Despite Ireland’s reputation as one of Europe’s leading technology hubs, almost three in ten Irish businesses have still not adopted cloud computing services, according to Europe-wide data from Eurostat, the EU’s statistics agency.
Ireland ranks fourth in Europe for cloud computing adoption, with 73.04 per cent of Irish businesses using paid cloud computing services. That leaves 26.96 per cent of Irish enterprises without cloud infrastructure, even as cloud technologies become an increasingly essential prerequisite for artificial intelligence adoption.
The figures, which are based on an analysis by the cloud computing specialist, Colibri Digital, also reveal a persistent divide by business size. Among large enterprises across the EU, 84.67 per cent now use paid cloud services, but that figure falls to 66.78 per cent for medium-sized businesses and to just 49.30 per cent for small businesses. That means half of Europe’s small businesses remain on the wrong side of the cloud divide.
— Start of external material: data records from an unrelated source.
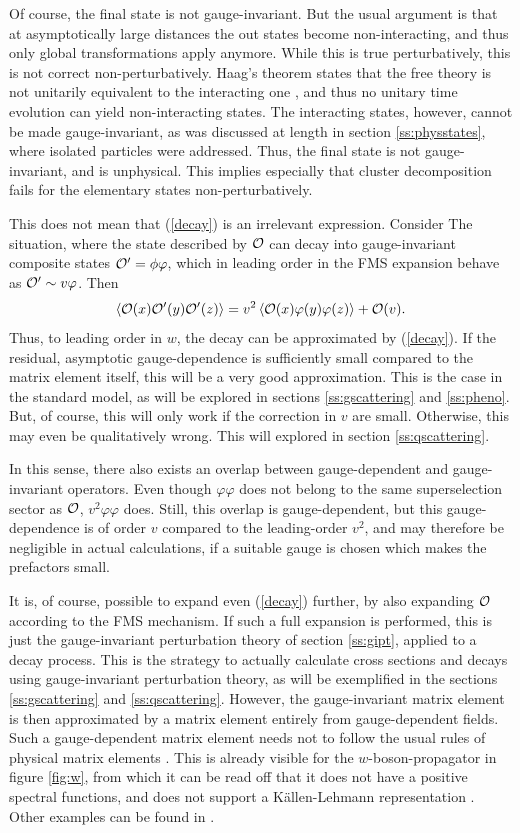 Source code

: \documentclass[final,twoside,12pt]{article}
\newcommand*{\no}{\noindent}
\newcommand*{\be}{\begin{equation}}
\newcommand*{\ee}{\end{equation}}
\newcommand*{\pref}[1]{(\ref{#1})}
\newcommand*{\nn}{\nonumber}
\newcommand*{\1}{1\!\!\!\bot}
\newcommand*{\la}{\left\langle}
\newcommand*{\ra}{\right\rangle}
\newcommand*{\op}{{\cal O}}
\begin{document}
Of course, the final state is not gauge-invariant. But the usual argument is that at asymptotically large distances the out states become non-interacting, and thus only global transformations apply anymore. While this is true perturbatively, this is not correct non-perturbatively. Haag's theorem states that the free theory is not unitarily equivalent to the interacting one \cite{Haag:1992hx}, and thus no unitary time evolution can yield non-interacting states. The interacting states, however, cannot be made gauge-invariant, as was discussed at length in section \ref{ss:physstates}, where isolated particles were addressed. Thus, the final state is not gauge-invariant, and is unphysical. This implies especially that cluster decomposition fails for the elementary states non-perturbatively.

This does not mean that \pref{decay} is an irrelevant expression. Consider The situation, where the state described by $\op$ can decay into gauge-invariant composite states $\op'=\phi\varphi$, which in leading order in the FMS expansion behave as $\op'\sim v\varphi$. Then
\be
\la\op(x)\op'(y)\op'(z)\ra=v^2\la\op(x)\varphi(y)\varphi(z)\ra+\op(v)\nn.
\ee
\no Thus, to leading order in $w$, the decay can be approximated by \pref{decay}. If the residual, asymptotic gauge-dependence is sufficiently small compared to the matrix element itself, this will be a very good approximation. This is the case in the standard model, as will be explored in sections \ref{ss:gscattering} and \ref{ss:pheno}. But, of course, this will only work if the correction in $v$ are small. Otherwise, this may even be qualitatively wrong. This will explored in section \ref{ss:qscattering}.

In this sense, there also exists an overlap between gauge-dependent and gauge-invariant operators. Even though $\varphi\varphi$ does not belong to the same superselection sector as $\op$, $v^2\varphi\varphi$ does. Still, this overlap is gauge-dependent, but this gauge-dependence is of order $v$ compared to the leading-order $v^2$, and may therefore be negligible in actual calculations, if a suitable gauge is chosen which makes the prefactors small.

It is, of course, possible to expand even \pref{decay} further, by also expanding $\op$ according to the FMS mechanism. If such a full expansion is performed, this is just the gauge-invariant perturbation theory of section \ref{ss:gipt}, applied to a decay process. This is the strategy to actually calculate cross sections and decays using gauge-invariant perturbation theory, as will be exemplified in the sections \ref{ss:gscattering} and \ref{ss:qscattering}. However, the gauge-invariant matrix element is then approximated by a matrix element entirely from gauge-dependent fields. Such a gauge-dependent matrix element needs not to follow the usual rules of physical matrix elements \cite{Seiler:1982pw}. This is already visible for the $w$-boson-propagator in figure \ref{fig:w}, from which it can be read off that it does not have a positive spectral functions, and does not support a K\"allen-Lehmann representation \cite{Maas:2011se}. Other examples can be found in \cite{Raubitzek:unpublished}.
\end{document}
Discussing the new analysis, Ben Wheeler, Head of Cloud Engineering at Colibri Digital, said:
“Ireland’s tech sector is among the most advanced in Europe, but these figures are a reminder that cloud adoption isn’t uniform across the whole economy. When almost a third of Irish businesses are still operating without cloud infrastructure, that’s a meaningful drag on productivity and competitiveness. While we refer to it as a cloud computing divide, it’s increasingly going to become a productivity divide, a competitiveness divide, and an AI-readiness divide. You can’t run production-grade AI on infrastructure that was designed for a pre-cloud world.”
The Eurostat survey, which covered enterprises with at least 10 employees across all EU member states, Norway, and selected candidate countries, also goes beyond headline adoption rates to examine the sophistication of cloud usage. Of all European businesses using paid cloud services, 77.53 per cent are buying sophisticated services including platform-as-a-service (PaaS), database hosting, and cloud security. However, 10.55 per cent are still using only the most basic cloud services such as email and file storage, with a further 10.79 per cent falling somewhere in between.
Ireland performs well on cloud maturity relative to the European average. Of all Irish enterprises, 46.92 per cent are using sophisticated cloud services, above the EU average of 40.89 per cent. Even so, only 18.52 per cent of Irish cloud users have adopted platform-as-a-service tools for application development and deployment, pointing to limited uptake of the more advanced cloud capabilities that underpin AI and data-intensive workloads.
Wheeler added:
“If you’re an Irish business leader looking at your AI strategy in 2026 and you haven’t sorted out your cloud infrastructure, you’re starting at the wrong place. The businesses we work with that get the most from AI investments aren’t necessarily the ones with the most sophisticated models. They’re the ones with clean, accessible data underpinned by resilient cloud architecture. It’s the foundation that determines what’s possible above it.”
While the Eurostat data doesn’t provide cloud adoption rates for Scotland, some industry estimates suggest that between 55 per cent and 60 per cent of Scottish businesses have adopted comparable cloud computing solutions to those that feature in the Eurostat data.